IPL Plastics yesterday won overwhelming support from investors to execute a corporate overhaul aimed at facilitating next month's IPO in a move that delivers on a pledge first made a decade ago, when Philip Lynch was at the helm.

Yesterday, at the company's egm and agm in Dublin, chief executive Alan Walsh stressed that the Irish shareholder base, which is dominated by co-ops who have clung on since the IAWS days, remains enthusiastic.

Mr Walsh said few investors are displaying interest in a share buyback that offers an opportunity to leap out at the same valuation as the IPO price. "No one's in a rush to the exit door," he said.

The Canadian listing will water down investors's stakes to less than 50pc.
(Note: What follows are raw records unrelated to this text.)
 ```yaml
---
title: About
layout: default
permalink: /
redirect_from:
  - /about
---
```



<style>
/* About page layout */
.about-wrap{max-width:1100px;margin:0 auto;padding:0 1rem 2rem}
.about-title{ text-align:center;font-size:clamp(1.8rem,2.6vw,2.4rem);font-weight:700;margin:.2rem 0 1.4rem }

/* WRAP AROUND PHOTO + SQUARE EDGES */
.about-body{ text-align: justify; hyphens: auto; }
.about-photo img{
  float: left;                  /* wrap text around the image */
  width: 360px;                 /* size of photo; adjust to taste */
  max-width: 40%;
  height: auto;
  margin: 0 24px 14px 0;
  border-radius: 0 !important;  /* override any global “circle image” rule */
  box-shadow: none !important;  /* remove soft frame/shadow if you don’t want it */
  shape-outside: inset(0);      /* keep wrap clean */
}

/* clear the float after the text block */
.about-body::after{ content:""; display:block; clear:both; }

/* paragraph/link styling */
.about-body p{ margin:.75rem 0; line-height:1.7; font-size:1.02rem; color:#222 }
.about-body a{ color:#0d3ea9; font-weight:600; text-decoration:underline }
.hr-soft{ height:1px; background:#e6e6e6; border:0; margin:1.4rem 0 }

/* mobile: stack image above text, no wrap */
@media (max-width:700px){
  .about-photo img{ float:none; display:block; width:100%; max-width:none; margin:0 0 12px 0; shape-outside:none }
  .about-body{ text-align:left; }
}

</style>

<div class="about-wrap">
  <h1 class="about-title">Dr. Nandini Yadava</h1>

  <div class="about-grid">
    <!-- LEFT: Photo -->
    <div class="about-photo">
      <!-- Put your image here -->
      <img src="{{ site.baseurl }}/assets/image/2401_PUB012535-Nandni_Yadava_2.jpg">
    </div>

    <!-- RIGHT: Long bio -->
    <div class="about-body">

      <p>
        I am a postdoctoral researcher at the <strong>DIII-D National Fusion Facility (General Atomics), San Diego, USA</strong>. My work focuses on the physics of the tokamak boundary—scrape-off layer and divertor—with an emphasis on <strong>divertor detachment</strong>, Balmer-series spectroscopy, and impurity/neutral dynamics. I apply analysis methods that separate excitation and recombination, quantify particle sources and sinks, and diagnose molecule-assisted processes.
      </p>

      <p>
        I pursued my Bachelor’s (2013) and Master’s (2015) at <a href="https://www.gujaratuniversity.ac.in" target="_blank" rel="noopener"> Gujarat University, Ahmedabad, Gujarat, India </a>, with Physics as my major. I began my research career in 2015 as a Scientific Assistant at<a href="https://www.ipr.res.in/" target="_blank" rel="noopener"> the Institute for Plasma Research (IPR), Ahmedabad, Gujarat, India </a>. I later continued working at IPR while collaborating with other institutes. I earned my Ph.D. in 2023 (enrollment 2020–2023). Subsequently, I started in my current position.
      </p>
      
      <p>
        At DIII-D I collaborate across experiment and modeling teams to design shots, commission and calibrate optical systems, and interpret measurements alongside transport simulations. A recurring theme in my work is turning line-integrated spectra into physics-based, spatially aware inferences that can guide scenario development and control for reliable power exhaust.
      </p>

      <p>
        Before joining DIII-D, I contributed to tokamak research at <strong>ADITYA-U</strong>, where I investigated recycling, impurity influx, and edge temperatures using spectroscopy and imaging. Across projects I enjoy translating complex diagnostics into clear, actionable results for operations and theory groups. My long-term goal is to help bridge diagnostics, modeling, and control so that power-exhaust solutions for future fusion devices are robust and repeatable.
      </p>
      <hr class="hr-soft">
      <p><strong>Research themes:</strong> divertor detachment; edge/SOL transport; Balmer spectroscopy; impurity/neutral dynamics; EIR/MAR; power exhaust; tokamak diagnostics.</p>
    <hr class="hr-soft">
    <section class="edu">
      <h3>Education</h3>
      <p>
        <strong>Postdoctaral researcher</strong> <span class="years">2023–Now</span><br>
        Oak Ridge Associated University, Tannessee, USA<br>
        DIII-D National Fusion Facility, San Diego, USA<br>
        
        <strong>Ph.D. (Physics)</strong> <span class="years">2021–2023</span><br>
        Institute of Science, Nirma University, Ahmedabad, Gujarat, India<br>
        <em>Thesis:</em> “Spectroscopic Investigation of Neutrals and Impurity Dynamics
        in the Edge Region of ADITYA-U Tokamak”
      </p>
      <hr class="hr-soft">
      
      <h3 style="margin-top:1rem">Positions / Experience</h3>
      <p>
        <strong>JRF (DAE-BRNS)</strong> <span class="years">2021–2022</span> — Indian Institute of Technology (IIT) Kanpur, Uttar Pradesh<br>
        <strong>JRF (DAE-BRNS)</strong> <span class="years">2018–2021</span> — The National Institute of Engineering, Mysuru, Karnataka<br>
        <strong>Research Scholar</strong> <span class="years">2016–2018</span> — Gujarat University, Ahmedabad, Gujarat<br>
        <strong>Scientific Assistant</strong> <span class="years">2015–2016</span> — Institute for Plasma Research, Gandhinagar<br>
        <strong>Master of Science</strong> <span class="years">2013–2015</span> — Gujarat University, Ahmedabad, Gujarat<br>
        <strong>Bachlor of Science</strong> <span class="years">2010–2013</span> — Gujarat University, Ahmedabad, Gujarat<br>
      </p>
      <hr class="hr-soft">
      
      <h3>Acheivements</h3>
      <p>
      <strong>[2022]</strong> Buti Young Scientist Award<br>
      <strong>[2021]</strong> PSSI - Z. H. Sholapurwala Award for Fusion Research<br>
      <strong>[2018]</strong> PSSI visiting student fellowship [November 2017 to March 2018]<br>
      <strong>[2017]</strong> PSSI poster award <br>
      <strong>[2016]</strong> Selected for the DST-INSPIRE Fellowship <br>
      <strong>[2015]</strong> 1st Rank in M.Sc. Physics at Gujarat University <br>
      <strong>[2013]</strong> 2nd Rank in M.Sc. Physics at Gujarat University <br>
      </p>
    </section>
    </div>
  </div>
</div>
Currently the largest stakeholders are Fonds de Solidarite FTQ (FSTQ), a Canadian government agency which backs investment in Quebec and Caisse de Depot et Placement du Quebec (CDPQ) a long-term institutional investor that manages funds for the Canadian public sector.

While local investors have endured a turbulent ride as the company ballooned into an over-sized conglomerate and then thinned out again to become a plastics manufacturer, its fortunes finally appear to be on the rise.

While the company chalked up a 46pc increase in earnings before interest, tax, depreciation and amortisation (ebitda) last year to €70.9m, that figure is projected to rise to €72.7m-€79.4m by 2021, according to the projections included the prospectus.